Lena’s frown deepened, but she nodded. At the door, Ruslan swept a hand through the air. Silver scrawls of wards blazed bright and then dulled. Mikail said something to Kiran as they followed him inside, and Kiran’s teeth flashed white in a smile.
I’d thought the task of freeing Kiran hard enough before. But how did you free someone who didn’t even know he was in bondage?
Chapter Ten
(Dev)
T
he foyer of the dead mage’s house fit right in with what I expected of a highsider. Jeweled tiles in the pattern of sigils decorated the polished, rose-streaked marble of the walls and floor. Brilliantly colored stained glass skylights were spaced along the graceful arch of the ceiling. Magelights sat perched on intricate Sulanian bone carvings. Despite the knots in my stomach, curiosity pricked at me.

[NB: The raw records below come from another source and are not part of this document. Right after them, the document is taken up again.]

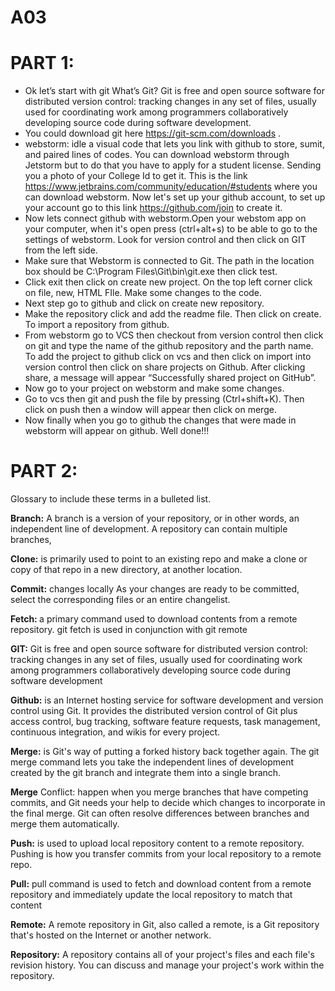 
# A03

# PART 1:
 
* Ok let’s start with git What’s Git? Git is free and open source software for distributed version control: tracking changes in any set of files, usually used for coordinating work among programmers collaboratively developing source code during software development. 
* You could download git here https://git-scm.com/downloads . 
* webstorm: idle a visual code that lets you link with github to store, sumit, and paired lines of codes.
 You can download webstorm through Jetstorm but to do that you have to apply for a student license. Sending you a photo of your College Id to get it. 
This is the link https://www.jetbrains.com/community/education/#students where you can download webstorm. 
Now let's set up your github account, to set up your account go to this link https://github.com/join to create it.
* Now lets connect github with webstorm.Open your webstom app on your computer, when it's open press (ctrl+alt+s) to be able to go to the settings of webstorm.
 Look for version control and then click on GIT from the left side. 
* Make sure that Webstorm is connected to Git. The path in the location box should be C:\Program Files\Git\bin\git.exe then click test. 
* Click exit then click on create new project. On the top left corner click on file, new, HTML FIle. Make some changes to the code. 
* Next step go to github and click on create new repository. 
* Make the repository click and add the readme file. Then click on create. To import a repository from github.
* From webstorm go to VCS then checkout from version control then click on git and type the name of the github repository  and the parth name. 
To add the project to github click on vcs and then click on import into version control then click on share projects on Github. 
After clicking share, a message will appear “Successfully shared project on GitHub”.
* Now go to your project on webstorm and make some changes. 
* Go to vcs then git and push the file by pressing (Ctrl+shift+K). 
Then click on push then a window will appear then click on merge.
* Now finally when you go to github the changes that were made in webstorm will appear on github. Well done!!!


# PART 2:

Glossary to include these terms in a bulleted list.

<b>Branch:</b> A branch is a version of your repository, or in other words, an independent line of development. A repository can contain multiple branches,

<b>Clone:</b> is primarily used to point to an existing repo and make a clone or copy of that repo in a new directory, at another location. 

<b>Commit:</b> changes locally﻿ As your changes are ready to be committed, select the corresponding files or an entire changelist.

<b>Fetch: </b>a primary command used to download contents from a remote repository. git fetch is used in conjunction with git remote

<b>GIT:</b>  Git is free and open source software for distributed version control: tracking changes in any set of files, usually used for coordinating work among
programmers collaboratively developing source code during software development

<b>Github:</b> is an Internet hosting service for software development and version control using Git. It provides the distributed version control of Git plus access control, bug tracking, software feature requests, task management, continuous integration, and wikis for every project.

<b>Merge:</b> is Git's way of putting a forked history back together again. The git merge command lets you take the independent lines of development created by the git branch and integrate them into a single branch.

<b>Merge</b> Conflict: happen when you merge branches that have competing commits, and Git needs your help to decide which changes to incorporate in the final merge. Git can often resolve differences between branches and merge them automatically.

<b>Push:</b> is used to upload local repository content to a remote repository. Pushing is how you transfer commits from your local repository to a remote repo.

<b>Pull:</b> pull command is used to fetch and download content from a remote repository and immediately update the local repository to match that content

<b>Remote:</b> A remote repository in Git, also called a remote, is a Git repository that's hosted on the Internet or another network.

<b>Repository:</b> A repository contains all of your project's files and each file's revision history. You can discuss and manage your project's work within the repository.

I’d never been inside a mage’s house in Ninavel. No Taint thief handler with any kind of smarts would risk sending his kids into one. Wards were one thing; those could be shattered or fooled with the Taint, if a Tainter was clever enough. Active casting was something else, and everyone in Ninavel knew it.
A short, scrawny man wearing Sechaveh’s scorpion crest waited for us at the end of the foyer. The blocky golden sigils of a sand mage marked his drab clothing. He had the brown skin of an Arkennlander, with a hooked nose and a kink to his dark hair that suggested he had some Sulanian blood. He looked older than usual for a Ninavel mage, appearing to be in his forties, and his skin had a jaundiced tinge in the unwavering glow of the magelights, as if he didn’t go out in the sun much.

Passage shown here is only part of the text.